Page MenuHomePhabricator

Add maintenance script to wipe term_search_key and term_weight columns
Closed, ResolvedPublic

Description

To efficiently empty those columns (which we no longer use), let’s write a dedicated maintenance script. rebuildTermSqlIndex should effectively do the same thing, but it would probably be much slower, since it would have to load each entity from the database – that shouldn’t be necessary for us.

Event Timeline

Restricted Application added a subscriber: Aklapper. · View Herald TranscriptApr 6 2018, 1:37 PM

Does the script need an option to stop after a certain amount of work has been done? So far I’m following rebuildTermSqlIndex and adding --from-id and --batch-size options, but no --limit options or anything like that.

Change 425294 had a related patch set uploaded (by Lucas Werkmeister (WMDE); owner: Lucas Werkmeister (WMDE)):
[mediawiki/extensions/Wikibase@master] Add maintenance script to clear term_search_key+term_weight

https://gerrit.wikimedia.org/r/425294

hoo added a subscriber: hoo.Apr 11 2018, 6:41 PM

Does the script need an option to stop after a certain amount of work has been done? So far I’m following rebuildTermSqlIndex and adding --from-id and --batch-size options, but no --limit options or anything like that.

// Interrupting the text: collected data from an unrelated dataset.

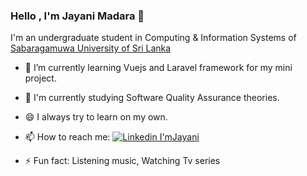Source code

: ### Hello , I'm Jayani Madara 👋

I'm an undergraduate student in Computing & Information Systems of [Sabaragamuwa University of Sri Lanka](www.sab.ac.lk)

- 🌱 I’m currently learning Vuejs and Laravel framework for my mini project.
- 🌱 I'm currently studying Software Quality Assurance theories.
- 😄 I always try to learn on my own.
- 📫 How to reach me: 
     [![Linkedin](https://i.stack.imgur.com/gVE0j.png) I'mJayani](https://www.linkedin.com/in/jayani-hettiarachchi-889a6916a)
&nbsp;
     
- ⚡ Fun fact: Listening music, Watching Tv series

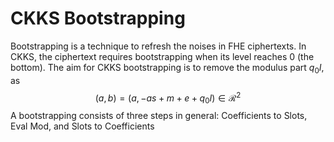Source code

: # CKKS Bootstrapping

Bootstrapping is a technique to refresh the noises in FHE ciphertexts. In CKKS, the ciphertext requires bootstrapping when its level reaches 0 (the bottom). The aim for CKKS bootstrapping is to remove the modulus part $q_0 I$, as
$$ (a, b) = (a, - a s + m + e + q_0 I) \in \mathcal{R}^2 $$ 
A bootstrapping consists of three steps in general: Coefficients to Slots, Eval Mod, and Slots to Coefficients
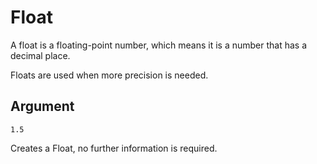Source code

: # Float

A float is a floating-point number, which means it is a number that has a decimal place. 

Floats are used when more precision is needed.

## Argument
`1.5`

Creates a Float, no further information is required.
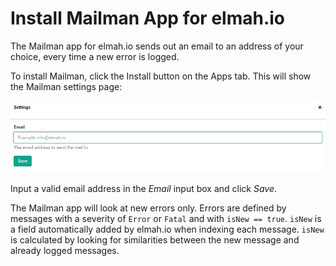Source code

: # Install Mailman App for elmah.io

The Mailman app for elmah.io sends out an email to an address of your choice, every time a new error is logged.

To install Mailman, click the Install button on the Apps tab. This will show the Mailman settings page:

![Mailman Settings](images/mailmansettings.png)

Input a valid email address in the _Email_ input box and click _Save_.

The Mailman app will look at new errors only. Errors are defined by messages with a severity of `Error` or `Fatal` and with `isNew == true`. `isNew` is a field automatically added by elmah.io when indexing each message. `isNew` is calculated by looking for similarities between the new message and already logged messages.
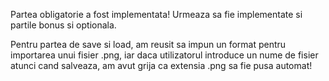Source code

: Partea obligatorie a fost implementata! Urmeaza sa fie implementate si partile bonus si optionala.

Pentru partea de save si load, am reusit sa impun un format pentru importarea unui fisier .png, iar daca utilizatorul introduce un nume de fisier atunci cand salveaza, am avut grija ca extensia .png sa fie pusa automat!
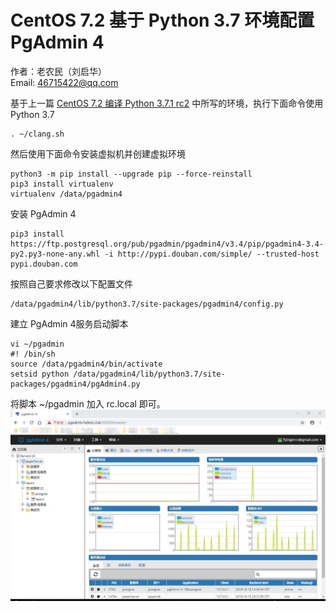 # CentOS 7.2 基于 Python 3.7 环境配置 PgAdmin 4
作者：老农民（刘启华）  
Email: 46715422@qq.com
  
基于上一篇 [CentOS 7.2 编译 Python 3.7.1 rc2](20181018_01.md) 中所写的环境，执行下面命令使用 Python 3.7
    
    . ~/clang.sh
    
然后使用下面命令安装虚拟机并创建虚拟环境  
    
    python3 -m pip install --upgrade pip --force-reinstall
    pip3 install virtualenv
	virtualenv /data/pgadmin4
    
安装 PgAdmin 4  
    
    pip3 install https://ftp.postgresql.org/pub/pgadmin/pgadmin4/v3.4/pip/pgadmin4-3.4-py2.py3-none-any.whl -i http://pypi.douban.com/simple/ --trusted-host pypi.douban.com
    
按照自己要求修改以下配置文件  
    
    /data/pgadmin4/lib/python3.7/site-packages/pgadmin4/config.py
    
建立 PgAdmin 4服务启动脚本  
    
    vi ~/pgadmin
    #! /bin/sh
    source /data/pgadmin4/bin/activate
    setsid python /data/pgadmin4/lib/python3.7/site-packages/pgadmin4/pgAdmin4.py
    	
将脚本 ~/pgadmin 加入 rc.local 即可。  
![image](images/pgadmin4.jpg)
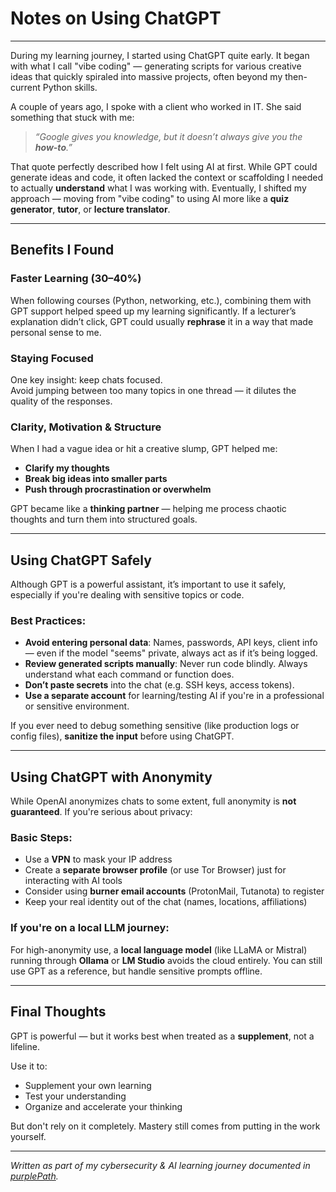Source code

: # Notes on Using ChatGPT
___

During my learning journey, I started using ChatGPT quite early. It began with what I call "vibe coding" — generating scripts for various creative ideas that quickly spiraled into massive projects, often beyond my then-current Python skills.

A couple of years ago, I spoke with a client who worked in IT. She said something that stuck with me:  
> *“Google gives you knowledge, but it doesn’t always give you the **how-to**.”*

That quote perfectly described how I felt using AI at first. While GPT could generate ideas and code, it often lacked the context or scaffolding I needed to actually **understand** what I was working with. Eventually, I shifted my approach — moving from "vibe coding" to using AI more like a **quiz generator**, **tutor**, or **lecture translator**.

---

## Benefits I Found

### Faster Learning (30–40%)
When following courses (Python, networking, etc.), combining them with GPT support helped speed up my learning significantly. If a lecturer’s explanation didn’t click, GPT could usually **rephrase** it in a way that made personal sense to me.

### Staying Focused
One key insight: keep chats focused.  
Avoid jumping between too many topics in one thread — it dilutes the quality of the responses.

### Clarity, Motivation & Structure
When I had a vague idea or hit a creative slump, GPT helped me:
- **Clarify my thoughts**
- **Break big ideas into smaller parts**
- **Push through procrastination or overwhelm**

GPT became like a **thinking partner** — helping me process chaotic thoughts and turn them into structured goals.

---

## Using ChatGPT Safely

Although GPT is a powerful assistant, it’s important to use it safely, especially if you're dealing with sensitive topics or code.

### Best Practices:
- **Avoid entering personal data**: Names, passwords, API keys, client info — even if the model "seems" private, always act as if it’s being logged.
- **Review generated scripts manually**: Never run code blindly. Always understand what each command or function does.
- **Don’t paste secrets** into the chat (e.g. SSH keys, access tokens).
- **Use a separate account** for learning/testing AI if you're in a professional or sensitive environment.

If you ever need to debug something sensitive (like production logs or config files), **sanitize the input** before using ChatGPT.

---

## Using ChatGPT with Anonymity

While OpenAI anonymizes chats to some extent, full anonymity is **not guaranteed**. If you're serious about privacy:

### Basic Steps:
- Use a **VPN** to mask your IP address
- Create a **separate browser profile** (or use Tor Browser) just for interacting with AI tools
- Consider using **burner email accounts** (ProtonMail, Tutanota) to register
- Keep your real identity out of the chat (names, locations, affiliations)

### If you're on a local LLM journey:
For high-anonymity use, a **local language model** (like LLaMA or Mistral) running through **Ollama** or **LM Studio** avoids the cloud entirely. You can still use GPT as a reference, but handle sensitive prompts offline.

---
## Final Thoughts

GPT is powerful — but it works best when treated as a **supplement**, not a lifeline.

Use it to:
- Supplement your own learning
- Test your understanding
- Organize and accelerate your thinking

But don't rely on it completely. Mastery still comes from putting in the work yourself.

---

*Written as part of my cybersecurity & AI learning journey documented in [purplePath](../).*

We probably don't want one script to just run forever, so it will need some way to stop and continue. Stopping can usually just be done with timeout… but it then needs to be able to pick up the work again.

Also I wonder, why we even bothering clearing out term_weight… having 0.0 probably has very little/ no benefit compared to just having something in there.

Stopping can usually just be done with timeout… but it then needs to be able to pick up the work again.

The script prints the current term_row_id after each batch, so you should be able to resume (--from-id) from that.

Also I wonder, why we even bothering clearing out term_weight… having 0.0 probably has very little/ no benefit compared to just having something in there.

Hm, good point… but perhaps it could be confusing for replica db users if some rows still have the term_weight even if they’re not supposed to rely on it?

If you want, I can remove it from the script and clear only the term_search_key.

hoo added a comment.Apr 12 2018, 9:11 AM

Also I wonder, why we even bothering clearing out term_weight… having 0.0 probably has very little/ no benefit compared to just having something in there.

Hm, good point… but perhaps it could be confusing for replica db users if some rows still have the term_weight even if they’re not supposed to rely on it?
If you want, I can remove it from the script and clear only the term_search_key.

IMO the tables are primarily an internal interface, so there's no need for such niceness… not updating the field will also mean less UPDATE load when doing this.

I’ve made it an option so I wouldn’t have to adjust the existing tests (and also because I prefer --clear-term-weight=true to be the default behavior, even though we’ll use --clear-term-weight=false).

Change 425294 merged by jenkins-bot:
[mediawiki/extensions/Wikibase@master] Add maintenance script to clear term_search_key+term_weight

https://gerrit.wikimedia.org/r/425294